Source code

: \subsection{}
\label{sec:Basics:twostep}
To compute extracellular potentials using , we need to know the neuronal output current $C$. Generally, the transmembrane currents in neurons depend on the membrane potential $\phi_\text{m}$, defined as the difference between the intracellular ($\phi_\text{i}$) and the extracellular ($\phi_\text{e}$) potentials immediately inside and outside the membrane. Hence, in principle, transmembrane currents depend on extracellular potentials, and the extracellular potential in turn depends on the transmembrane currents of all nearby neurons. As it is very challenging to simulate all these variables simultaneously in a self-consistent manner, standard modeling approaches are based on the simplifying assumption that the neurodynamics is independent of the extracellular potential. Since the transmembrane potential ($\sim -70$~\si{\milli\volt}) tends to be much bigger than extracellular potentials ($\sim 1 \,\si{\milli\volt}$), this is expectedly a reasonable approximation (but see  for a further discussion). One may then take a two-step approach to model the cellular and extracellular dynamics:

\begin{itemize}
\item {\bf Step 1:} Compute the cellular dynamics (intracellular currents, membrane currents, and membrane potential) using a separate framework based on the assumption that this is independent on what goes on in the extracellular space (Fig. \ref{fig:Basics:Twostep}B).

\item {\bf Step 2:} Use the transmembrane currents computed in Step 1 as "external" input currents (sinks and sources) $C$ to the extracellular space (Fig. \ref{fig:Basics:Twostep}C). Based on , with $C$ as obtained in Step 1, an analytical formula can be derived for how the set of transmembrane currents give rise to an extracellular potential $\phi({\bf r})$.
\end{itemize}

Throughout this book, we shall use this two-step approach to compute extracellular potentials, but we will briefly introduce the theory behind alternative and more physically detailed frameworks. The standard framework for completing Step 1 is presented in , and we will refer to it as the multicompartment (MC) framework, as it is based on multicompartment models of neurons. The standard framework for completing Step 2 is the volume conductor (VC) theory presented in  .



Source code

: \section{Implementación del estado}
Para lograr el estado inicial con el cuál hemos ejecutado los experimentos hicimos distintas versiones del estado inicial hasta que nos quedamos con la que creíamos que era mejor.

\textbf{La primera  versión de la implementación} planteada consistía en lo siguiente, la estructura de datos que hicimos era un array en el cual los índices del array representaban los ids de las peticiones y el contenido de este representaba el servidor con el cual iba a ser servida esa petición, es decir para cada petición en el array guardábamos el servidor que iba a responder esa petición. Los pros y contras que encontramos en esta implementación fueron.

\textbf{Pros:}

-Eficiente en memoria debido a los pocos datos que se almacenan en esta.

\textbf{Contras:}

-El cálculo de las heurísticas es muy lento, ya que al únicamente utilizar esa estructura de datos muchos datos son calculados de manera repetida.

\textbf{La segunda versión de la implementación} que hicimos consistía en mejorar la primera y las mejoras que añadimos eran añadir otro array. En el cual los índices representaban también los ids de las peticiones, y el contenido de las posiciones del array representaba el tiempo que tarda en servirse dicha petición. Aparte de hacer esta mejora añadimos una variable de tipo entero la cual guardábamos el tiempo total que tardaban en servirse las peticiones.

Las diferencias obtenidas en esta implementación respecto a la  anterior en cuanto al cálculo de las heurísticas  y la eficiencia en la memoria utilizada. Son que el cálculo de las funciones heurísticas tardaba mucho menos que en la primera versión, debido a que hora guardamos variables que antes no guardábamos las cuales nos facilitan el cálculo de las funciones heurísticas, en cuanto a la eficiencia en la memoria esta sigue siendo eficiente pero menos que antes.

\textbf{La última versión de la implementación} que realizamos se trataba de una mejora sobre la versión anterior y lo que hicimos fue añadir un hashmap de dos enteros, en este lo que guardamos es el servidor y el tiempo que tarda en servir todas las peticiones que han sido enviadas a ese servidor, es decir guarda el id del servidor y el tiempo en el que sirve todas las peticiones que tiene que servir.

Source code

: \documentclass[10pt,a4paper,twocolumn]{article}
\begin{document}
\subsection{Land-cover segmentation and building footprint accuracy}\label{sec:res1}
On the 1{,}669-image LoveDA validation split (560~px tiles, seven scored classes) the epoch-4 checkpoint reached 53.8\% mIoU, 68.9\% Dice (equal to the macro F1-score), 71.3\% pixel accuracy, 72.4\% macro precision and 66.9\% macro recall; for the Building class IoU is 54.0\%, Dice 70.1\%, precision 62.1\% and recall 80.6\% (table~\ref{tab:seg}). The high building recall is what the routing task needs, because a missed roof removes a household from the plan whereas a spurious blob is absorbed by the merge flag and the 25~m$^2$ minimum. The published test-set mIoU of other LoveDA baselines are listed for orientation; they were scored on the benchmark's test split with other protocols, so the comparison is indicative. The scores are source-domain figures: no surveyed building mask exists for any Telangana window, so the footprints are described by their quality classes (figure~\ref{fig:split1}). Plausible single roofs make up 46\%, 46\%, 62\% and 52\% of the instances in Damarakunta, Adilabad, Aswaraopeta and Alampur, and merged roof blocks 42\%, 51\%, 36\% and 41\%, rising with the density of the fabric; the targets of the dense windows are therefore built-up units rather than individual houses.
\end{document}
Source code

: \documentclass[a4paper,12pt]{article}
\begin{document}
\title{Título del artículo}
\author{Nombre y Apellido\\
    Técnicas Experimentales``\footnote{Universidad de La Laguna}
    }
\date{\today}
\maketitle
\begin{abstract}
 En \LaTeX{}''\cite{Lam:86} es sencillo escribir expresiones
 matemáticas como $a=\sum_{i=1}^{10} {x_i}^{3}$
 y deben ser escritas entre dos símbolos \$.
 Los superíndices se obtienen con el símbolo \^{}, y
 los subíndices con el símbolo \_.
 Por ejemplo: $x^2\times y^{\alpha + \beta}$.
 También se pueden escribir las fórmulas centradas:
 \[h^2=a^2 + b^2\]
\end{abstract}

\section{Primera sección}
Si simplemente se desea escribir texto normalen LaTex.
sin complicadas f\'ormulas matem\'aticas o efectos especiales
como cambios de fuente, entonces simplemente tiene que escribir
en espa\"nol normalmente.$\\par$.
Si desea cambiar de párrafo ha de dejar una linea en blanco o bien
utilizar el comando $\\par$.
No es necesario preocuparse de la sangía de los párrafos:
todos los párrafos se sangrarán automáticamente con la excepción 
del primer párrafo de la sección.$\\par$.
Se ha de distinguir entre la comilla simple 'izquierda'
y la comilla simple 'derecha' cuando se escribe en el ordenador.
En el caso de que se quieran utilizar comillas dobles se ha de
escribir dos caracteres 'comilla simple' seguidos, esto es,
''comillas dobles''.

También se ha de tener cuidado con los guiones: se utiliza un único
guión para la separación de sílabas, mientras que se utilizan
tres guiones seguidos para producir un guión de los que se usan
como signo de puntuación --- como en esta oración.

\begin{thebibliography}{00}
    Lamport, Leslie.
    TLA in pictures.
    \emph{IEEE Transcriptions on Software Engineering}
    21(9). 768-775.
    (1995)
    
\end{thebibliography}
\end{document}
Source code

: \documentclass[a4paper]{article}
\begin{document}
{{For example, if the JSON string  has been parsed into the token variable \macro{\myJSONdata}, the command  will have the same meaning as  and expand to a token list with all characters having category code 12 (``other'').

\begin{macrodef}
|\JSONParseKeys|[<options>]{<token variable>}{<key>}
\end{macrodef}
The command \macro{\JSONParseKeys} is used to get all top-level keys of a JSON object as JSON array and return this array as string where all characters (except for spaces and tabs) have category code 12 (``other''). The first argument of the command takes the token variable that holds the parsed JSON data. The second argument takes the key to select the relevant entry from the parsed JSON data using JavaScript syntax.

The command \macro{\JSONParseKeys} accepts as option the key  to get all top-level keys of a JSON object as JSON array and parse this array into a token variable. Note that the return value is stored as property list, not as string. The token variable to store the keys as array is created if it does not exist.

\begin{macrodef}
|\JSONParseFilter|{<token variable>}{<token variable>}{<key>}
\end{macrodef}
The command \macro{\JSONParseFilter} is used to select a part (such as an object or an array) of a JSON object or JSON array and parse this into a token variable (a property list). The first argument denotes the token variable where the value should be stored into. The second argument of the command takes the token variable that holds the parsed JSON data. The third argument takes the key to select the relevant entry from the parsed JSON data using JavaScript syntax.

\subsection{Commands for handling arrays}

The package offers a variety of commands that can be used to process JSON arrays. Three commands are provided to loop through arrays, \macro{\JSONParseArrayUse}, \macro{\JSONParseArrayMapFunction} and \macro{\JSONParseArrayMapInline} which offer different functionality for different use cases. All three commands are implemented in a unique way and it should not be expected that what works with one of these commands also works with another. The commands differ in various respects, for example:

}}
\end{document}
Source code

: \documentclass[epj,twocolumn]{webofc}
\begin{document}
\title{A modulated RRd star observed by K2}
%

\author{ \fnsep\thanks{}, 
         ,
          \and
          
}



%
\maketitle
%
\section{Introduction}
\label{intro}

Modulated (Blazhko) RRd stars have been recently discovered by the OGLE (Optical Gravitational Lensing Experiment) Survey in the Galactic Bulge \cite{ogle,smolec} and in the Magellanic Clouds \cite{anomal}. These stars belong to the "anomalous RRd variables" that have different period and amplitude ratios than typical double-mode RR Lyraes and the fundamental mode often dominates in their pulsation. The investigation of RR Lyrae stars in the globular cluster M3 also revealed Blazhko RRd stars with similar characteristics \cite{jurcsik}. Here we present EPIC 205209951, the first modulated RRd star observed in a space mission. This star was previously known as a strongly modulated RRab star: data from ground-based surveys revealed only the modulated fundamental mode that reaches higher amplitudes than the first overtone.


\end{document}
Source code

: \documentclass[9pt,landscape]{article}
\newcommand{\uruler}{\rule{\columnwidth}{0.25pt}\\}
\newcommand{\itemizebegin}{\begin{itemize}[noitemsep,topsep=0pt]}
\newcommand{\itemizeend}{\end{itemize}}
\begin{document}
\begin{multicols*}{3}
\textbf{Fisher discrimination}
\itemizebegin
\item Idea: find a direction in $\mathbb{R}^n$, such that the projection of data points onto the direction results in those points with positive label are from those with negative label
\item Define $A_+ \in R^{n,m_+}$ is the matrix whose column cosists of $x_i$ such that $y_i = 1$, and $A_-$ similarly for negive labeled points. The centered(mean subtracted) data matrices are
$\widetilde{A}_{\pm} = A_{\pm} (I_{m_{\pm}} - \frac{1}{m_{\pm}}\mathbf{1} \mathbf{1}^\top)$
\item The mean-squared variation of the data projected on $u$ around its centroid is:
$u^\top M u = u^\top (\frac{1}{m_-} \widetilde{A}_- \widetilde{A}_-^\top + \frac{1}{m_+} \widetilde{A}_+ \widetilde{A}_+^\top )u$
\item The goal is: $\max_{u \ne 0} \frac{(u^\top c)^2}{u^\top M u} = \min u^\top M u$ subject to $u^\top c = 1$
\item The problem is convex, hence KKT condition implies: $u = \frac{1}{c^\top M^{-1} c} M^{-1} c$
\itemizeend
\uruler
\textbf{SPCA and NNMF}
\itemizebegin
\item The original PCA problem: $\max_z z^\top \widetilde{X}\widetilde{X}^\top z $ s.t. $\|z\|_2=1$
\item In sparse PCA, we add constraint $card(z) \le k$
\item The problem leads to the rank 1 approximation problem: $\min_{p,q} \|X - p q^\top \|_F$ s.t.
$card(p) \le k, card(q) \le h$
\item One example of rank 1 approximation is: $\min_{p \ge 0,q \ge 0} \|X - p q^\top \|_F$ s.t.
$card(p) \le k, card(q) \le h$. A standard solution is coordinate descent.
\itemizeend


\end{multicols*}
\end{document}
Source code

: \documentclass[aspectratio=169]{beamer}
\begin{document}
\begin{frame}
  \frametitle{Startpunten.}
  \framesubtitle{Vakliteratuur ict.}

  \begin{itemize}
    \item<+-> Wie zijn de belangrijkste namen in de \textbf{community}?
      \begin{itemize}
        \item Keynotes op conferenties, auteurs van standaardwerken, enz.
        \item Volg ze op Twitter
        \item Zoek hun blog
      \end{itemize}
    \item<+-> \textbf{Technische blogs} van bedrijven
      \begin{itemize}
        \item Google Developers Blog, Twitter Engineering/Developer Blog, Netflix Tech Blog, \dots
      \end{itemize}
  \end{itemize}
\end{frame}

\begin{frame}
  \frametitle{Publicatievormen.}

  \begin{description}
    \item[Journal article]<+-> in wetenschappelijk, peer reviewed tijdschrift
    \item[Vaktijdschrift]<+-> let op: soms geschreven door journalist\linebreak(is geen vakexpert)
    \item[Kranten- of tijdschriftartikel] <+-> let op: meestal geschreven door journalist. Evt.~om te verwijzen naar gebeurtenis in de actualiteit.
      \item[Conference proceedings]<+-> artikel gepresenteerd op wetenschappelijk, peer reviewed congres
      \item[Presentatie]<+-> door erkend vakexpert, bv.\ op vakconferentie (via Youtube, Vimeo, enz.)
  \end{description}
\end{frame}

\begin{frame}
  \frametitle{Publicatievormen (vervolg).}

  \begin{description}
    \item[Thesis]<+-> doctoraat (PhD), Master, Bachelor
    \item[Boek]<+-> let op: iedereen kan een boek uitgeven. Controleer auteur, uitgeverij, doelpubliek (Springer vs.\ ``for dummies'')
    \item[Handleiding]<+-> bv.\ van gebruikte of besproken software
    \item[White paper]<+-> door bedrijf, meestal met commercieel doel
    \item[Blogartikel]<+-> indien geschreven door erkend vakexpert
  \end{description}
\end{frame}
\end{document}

* * *

(TASK DESCRIPTION)
Copy out every line of the entries where the string "consistía" shows up.

(EXERCISE RESULT)
\textbf{La primera  versión de la implementación} planteada consistía en lo siguiente, la estructura de datos que hicimos era un array en el cual los índices del array representaban los ids de las peticiones y el contenido de este representaba el servidor con el cual iba a ser servida esa petición, es decir para cada petición en el array guardábamos el servidor que iba a responder esa petición. Los pros y contras que encontramos en esta implementación fueron.
\textbf{La segunda versión de la implementación} que hicimos consistía en mejorar la primera y las mejoras que añadimos eran añadir otro array. En el cual los índices representaban también los ids de las peticiones, y el contenido de las posiciones del array representaba el tiempo que tarda en servirse dicha petición. Aparte de hacer esta mejora añadimos una variable de tipo entero la cual guardábamos el tiempo total que tardaban en servirse las peticiones.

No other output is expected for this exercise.